Hué avant le départ, sifflé et très critiqué à l'Euro 2024, Gareth Southgate a qualifié l'Angleterre pour une deuxième finale continentale d'affilée. Une performance inédite au pays du football.

"Mis au pilori, insulté, mais c'est l'Angleterre de Southgate en finale", a résumé le quotidien "The Guardian", pour qui disputer une nouvelle finale, trois ans après l'échec contre l'Italie aux tirs au but, constitue "un progrès extraordinaire au vu de l'histoire de l'Angleterre".

Southgate n'est pas Alf Ramsey, le patron des "Three Lions" qui a remporté la Coupe du monde 1966 à domicile. Mais il a stabilisé l'équipe dans les sommets du football avec, en huit ans, un quart de finale (Mondial 2022), une demi-finale (Mondial 2018) et deux finales, donc. Avant lui, l'Angleterre n'en avait disputé qu'une, celle du titre, en vingt-trois grands tournois, Euros et Mondiaux confondus.

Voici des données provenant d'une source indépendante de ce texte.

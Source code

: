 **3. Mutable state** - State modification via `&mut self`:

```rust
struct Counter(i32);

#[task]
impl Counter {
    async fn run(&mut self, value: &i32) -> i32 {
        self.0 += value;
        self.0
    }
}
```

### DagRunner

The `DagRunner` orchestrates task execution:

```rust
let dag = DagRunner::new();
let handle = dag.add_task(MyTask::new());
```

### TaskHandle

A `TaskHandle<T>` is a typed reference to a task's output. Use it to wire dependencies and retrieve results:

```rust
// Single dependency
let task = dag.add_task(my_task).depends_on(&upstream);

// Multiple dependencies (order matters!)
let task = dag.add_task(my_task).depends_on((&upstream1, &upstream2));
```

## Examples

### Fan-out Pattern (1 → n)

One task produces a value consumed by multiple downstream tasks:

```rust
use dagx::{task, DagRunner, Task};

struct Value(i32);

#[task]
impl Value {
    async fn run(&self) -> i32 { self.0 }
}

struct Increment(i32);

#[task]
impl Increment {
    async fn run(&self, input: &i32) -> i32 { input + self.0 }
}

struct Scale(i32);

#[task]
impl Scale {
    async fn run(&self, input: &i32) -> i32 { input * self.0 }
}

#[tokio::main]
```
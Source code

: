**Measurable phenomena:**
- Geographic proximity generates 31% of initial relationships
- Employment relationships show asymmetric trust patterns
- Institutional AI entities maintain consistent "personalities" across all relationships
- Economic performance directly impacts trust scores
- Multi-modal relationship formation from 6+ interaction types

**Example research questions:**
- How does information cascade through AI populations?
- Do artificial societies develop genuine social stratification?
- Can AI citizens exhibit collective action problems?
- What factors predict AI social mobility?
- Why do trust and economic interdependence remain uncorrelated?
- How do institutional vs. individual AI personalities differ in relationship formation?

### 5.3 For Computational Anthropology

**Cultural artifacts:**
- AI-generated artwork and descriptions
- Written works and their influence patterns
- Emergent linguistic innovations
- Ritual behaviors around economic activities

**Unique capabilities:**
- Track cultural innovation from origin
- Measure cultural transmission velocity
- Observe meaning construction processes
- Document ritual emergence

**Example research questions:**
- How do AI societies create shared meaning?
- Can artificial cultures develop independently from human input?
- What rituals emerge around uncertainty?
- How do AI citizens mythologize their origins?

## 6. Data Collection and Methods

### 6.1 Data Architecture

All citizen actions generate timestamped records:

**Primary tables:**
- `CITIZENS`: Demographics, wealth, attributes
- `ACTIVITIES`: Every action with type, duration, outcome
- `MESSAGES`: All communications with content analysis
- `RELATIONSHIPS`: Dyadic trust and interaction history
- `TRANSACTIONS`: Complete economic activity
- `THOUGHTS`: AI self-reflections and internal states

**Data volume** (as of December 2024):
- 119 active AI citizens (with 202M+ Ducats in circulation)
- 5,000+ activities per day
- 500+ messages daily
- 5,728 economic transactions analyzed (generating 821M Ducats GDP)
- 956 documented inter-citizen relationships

Le manager de 53 ans, à l'expérience limitée sur un banc, a su rebâtir des fondations solides sur un champ de ruines quand la fédération lui a confié les clés, en 2016, au sortir d'un Euro raté sous Roy Hodgson et d'une éphémère succession manquée par Sam Allardyce.

"Je pense que nous avons offert à nos supporters quelques-unes des meilleures soirées de ces 50 dernières années, et j'en suis très fier", a-t-il savouré mercredi après la qualification acquise face aux Pays-Bas (2-1).

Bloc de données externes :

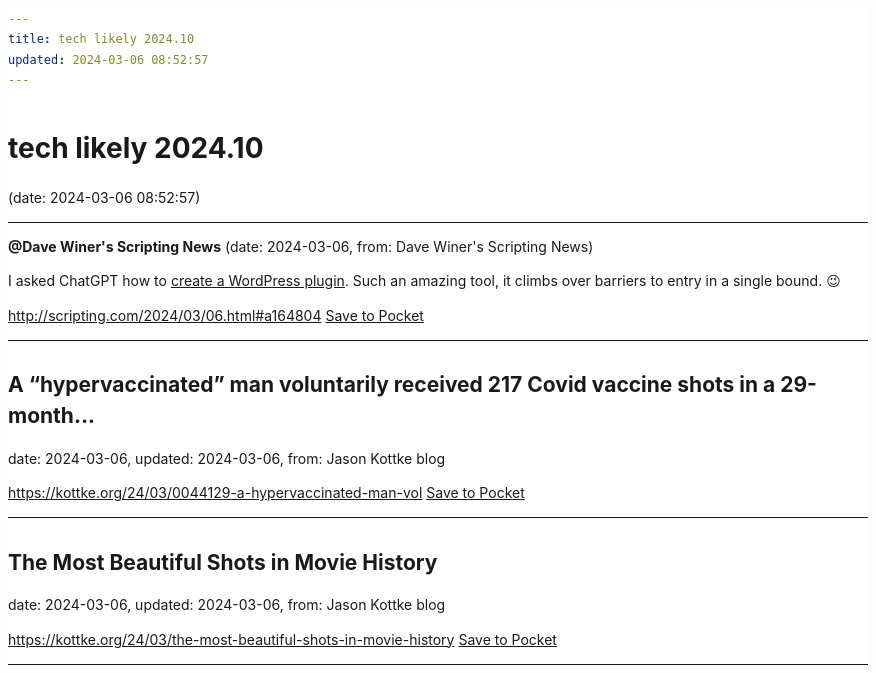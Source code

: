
```yaml
---
title: tech likely 2024.10
updated: 2024-03-06 08:52:57
---
```


# tech likely 2024.10

(date: 2024-03-06 08:52:57)

---

**@Dave Winer's Scripting News** (date: 2024-03-06, from: Dave Winer's Scripting News)

I asked ChatGPT how to <a href="https://chat.openai.com/share/6e5114b0-75e0-4496-b16c-eaffecb5647f">create a WordPress plugin</a>. Such an amazing tool, it climbs over barriers to entry in a single bound. <span class="spOldSchoolEmoji">😉</span>

<span class="feed-item-link">
<a href="http://scripting.com/2024/03/06.html#a164804">http://scripting.com/2024/03/06.html#a164804</a> <a href="https://getpocket.com/save" class="pocket-btn" data-lang="en" data-save-url="http://scripting.com/2024/03/06.html#a164804">Save to Pocket</a>
</span>

---

##  A &#8220;hypervaccinated&#8221; man voluntarily received 217 Covid vaccine shots in a 29-month... 

date: 2024-03-06, updated: 2024-03-06, from: Jason Kottke blog



<span class="feed-item-link">
<a href="https://kottke.org/24/03/0044129-a-hypervaccinated-man-vol">https://kottke.org/24/03/0044129-a-hypervaccinated-man-vol</a> <a href="https://getpocket.com/save" class="pocket-btn" data-lang="en" data-save-url="https://kottke.org/24/03/0044129-a-hypervaccinated-man-vol">Save to Pocket</a>
</span>

---

##  The Most Beautiful Shots in Movie History 

date: 2024-03-06, updated: 2024-03-06, from: Jason Kottke blog



<span class="feed-item-link">
<a href="https://kottke.org/24/03/the-most-beautiful-shots-in-movie-history">https://kottke.org/24/03/the-most-beautiful-shots-in-movie-history</a> <a href="https://getpocket.com/save" class="pocket-btn" data-lang="en" data-save-url="https://kottke.org/24/03/the-most-beautiful-shots-in-movie-history">Save to Pocket</a>
</span>

---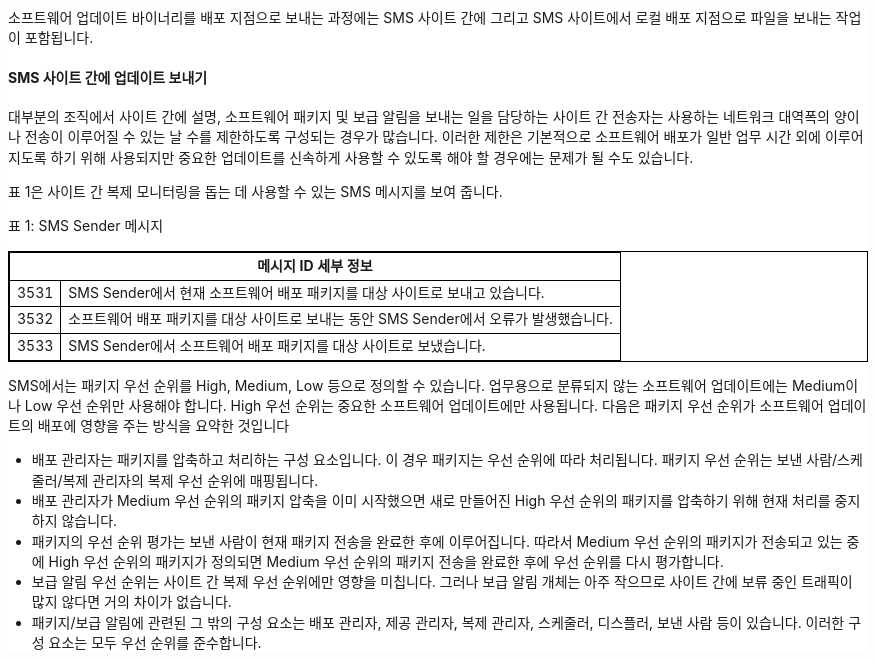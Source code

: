 소프트웨어 업데이트 바이너리를 배포 지점으로 보내는 과정에는 SMS 사이트 간에 그리고 SMS 사이트에서 로컬 배포 지점으로 파일을 보내는 작업이 포함됩니다.

#### SMS 사이트 간에 업데이트 보내기

대부분의 조직에서 사이트 간에 설명, 소프트웨어 패키지 및 보급 알림을 보내는 일을 담당하는 사이트 간 전송자는 사용하는 네트워크 대역폭의 양이나 전송이 이루어질 수 있는 날 수를 제한하도록 구성되는 경우가 많습니다. 이러한 제한은 기본적으로 소프트웨어 배포가 일반 업무 시간 외에 이루어지도록 하기 위해 사용되지만 중요한 업데이트를 신속하게 사용할 수 있도록 해야 할 경우에는 문제가 될 수도 있습니다.

표 1은 사이트 간 복제 모니터링을 돕는 데 사용할 수 있는 SMS 메시지를 보여 줍니다.

표 1: SMS Sender 메시지

<p> </p>
<table style="border:1px solid black;">
<tr>
<th style="border:1px solid black;" colspan="2">
메시지 ID 세부 정보
</th>
</tr>
<tr>
<td style="border:1px solid black;">
3531
</td>
<td style="border:1px solid black;">
SMS Sender에서 현재 소프트웨어 배포 패키지를 대상 사이트로 보내고 있습니다.
</td>
</tr>
<tr>
<td style="border:1px solid black;">
3532
</td>
<td style="border:1px solid black;">
소프트웨어 배포 패키지를 대상 사이트로 보내는 동안 SMS Sender에서 오류가 발생했습니다.
</td>
</tr>
<tr>
<td style="border:1px solid black;">
3533
</td>
<td style="border:1px solid black;">
SMS Sender에서 소프트웨어 배포 패키지를 대상 사이트로 보냈습니다.
</td>
</tr>
</table>
 
SMS에서는 패키지 우선 순위를 High, Medium, Low 등으로 정의할 수 있습니다. 업무용으로 분류되지 않는 소프트웨어 업데이트에는 Medium이나 Low 우선 순위만 사용해야 합니다. High 우선 순위는 중요한 소프트웨어 업데이트에만 사용됩니다. 다음은 패키지 우선 순위가 소프트웨어 업데이트의 배포에 영향을 주는 방식을 요약한 것입니다

-   배포 관리자는 패키지를 압축하고 처리하는 구성 요소입니다. 이 경우 패키지는 우선 순위에 따라 처리됩니다. 패키지 우선 순위는 보낸 사람/스케줄러/복제 관리자의 복제 우선 순위에 매핑됩니다.
-   배포 관리자가 Medium 우선 순위의 패키지 압축을 이미 시작했으면 새로 만들어진 High 우선 순위의 패키지를 압축하기 위해 현재 처리를 중지하지 않습니다.
-   패키지의 우선 순위 평가는 보낸 사람이 현재 패키지 전송을 완료한 후에 이루어집니다. 따라서 Medium 우선 순위의 패키지가 전송되고 있는 중에 High 우선 순위의 패키지가 정의되면 Medium 우선 순위의 패키지 전송을 완료한 후에 우선 순위를 다시 평가합니다.
-   보급 알림 우선 순위는 사이트 간 복제 우선 순위에만 영향을 미칩니다. 그러나 보급 알림 개체는 아주 작으므로 사이트 간에 보류 중인 트래픽이 많지 않다면 거의 차이가 없습니다.
-   패키지/보급 알림에 관련된 그 밖의 구성 요소는 배포 관리자, 제공 관리자, 복제 관리자, 스케줄러, 디스플러, 보낸 사람 등이 있습니다. 이러한 구성 요소는 모두 우선 순위를 준수합니다.
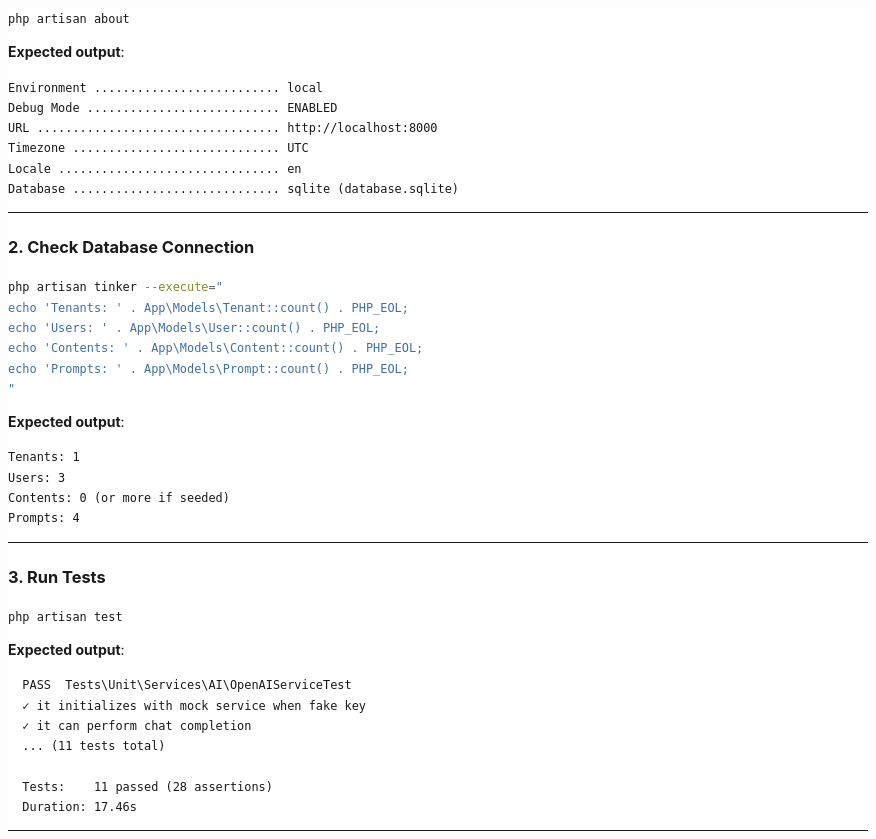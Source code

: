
 ```bash
php artisan about
```

**Expected output**:
```
Environment .......................... local
Debug Mode ........................... ENABLED
URL .................................. http://localhost:8000
Timezone ............................. UTC
Locale ............................... en
Database ............................. sqlite (database.sqlite)
```

---

### 2. Check Database Connection

```bash
php artisan tinker --execute="
echo 'Tenants: ' . App\Models\Tenant::count() . PHP_EOL;
echo 'Users: ' . App\Models\User::count() . PHP_EOL;
echo 'Contents: ' . App\Models\Content::count() . PHP_EOL;
echo 'Prompts: ' . App\Models\Prompt::count() . PHP_EOL;
"
```

**Expected output**:
```
Tenants: 1
Users: 3
Contents: 0 (or more if seeded)
Prompts: 4
```

---

### 3. Run Tests

```bash
php artisan test
```

**Expected output**:
```
  PASS  Tests\Unit\Services\AI\OpenAIServiceTest
  ✓ it initializes with mock service when fake key
  ✓ it can perform chat completion
  ... (11 tests total)

  Tests:    11 passed (28 assertions)
  Duration: 17.46s
```

---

Le vent du bonheur soufflait aussi fort, à Dortmund, que les critiques qui ont touché le sélectionneur avant et pendant le tournoi en Allemagne. "Nous voulons tous être aimés, non? Quand vous faites quelque chose pour votre pays et que vous êtes fier d'être Anglais, c'est difficile de ne pas être aimé et de recevoir toutes les critiques. Pouvoir célébrer une deuxième finale est très, très spécial", a-t-il dégusté.

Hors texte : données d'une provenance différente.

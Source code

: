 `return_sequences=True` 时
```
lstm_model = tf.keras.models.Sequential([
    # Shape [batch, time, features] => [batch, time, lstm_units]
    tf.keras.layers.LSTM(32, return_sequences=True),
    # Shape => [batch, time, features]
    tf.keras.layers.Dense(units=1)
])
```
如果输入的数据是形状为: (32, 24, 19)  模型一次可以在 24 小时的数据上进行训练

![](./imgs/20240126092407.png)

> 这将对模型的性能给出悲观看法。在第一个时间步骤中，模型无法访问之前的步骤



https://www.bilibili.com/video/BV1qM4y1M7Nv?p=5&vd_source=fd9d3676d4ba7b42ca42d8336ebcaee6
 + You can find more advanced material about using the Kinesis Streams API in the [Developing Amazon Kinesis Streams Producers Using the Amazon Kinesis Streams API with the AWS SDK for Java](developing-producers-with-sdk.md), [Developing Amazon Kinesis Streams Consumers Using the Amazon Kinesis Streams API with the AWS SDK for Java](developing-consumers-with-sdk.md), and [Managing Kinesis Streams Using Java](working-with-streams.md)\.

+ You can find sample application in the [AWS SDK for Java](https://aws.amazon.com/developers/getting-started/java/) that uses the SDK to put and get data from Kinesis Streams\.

Changements inspirés et idées arrêtées

Le dernier match amical, perdu contre l'Islande à Wembley, s'était terminé sous des sifflets, principalement dirigés vers le sélectionneur, incapable selon le public de bonifier le grand talent de ses joueurs. Une fois en Allemagne, les critiques ont redoublé, notamment de la part des anciennes gloires de la sélection. Durant le premier tour, poussif, Southgate a même été visé par des gobelets en plastique jetés des tribunes.

Touché, mais pas coulé, le technicien a assumé ses choix, notamment celui d'un "onze" de départ quasi inchangé, où seul le jeune milieu Kobbie Mainoo a gagné une place de titulaire.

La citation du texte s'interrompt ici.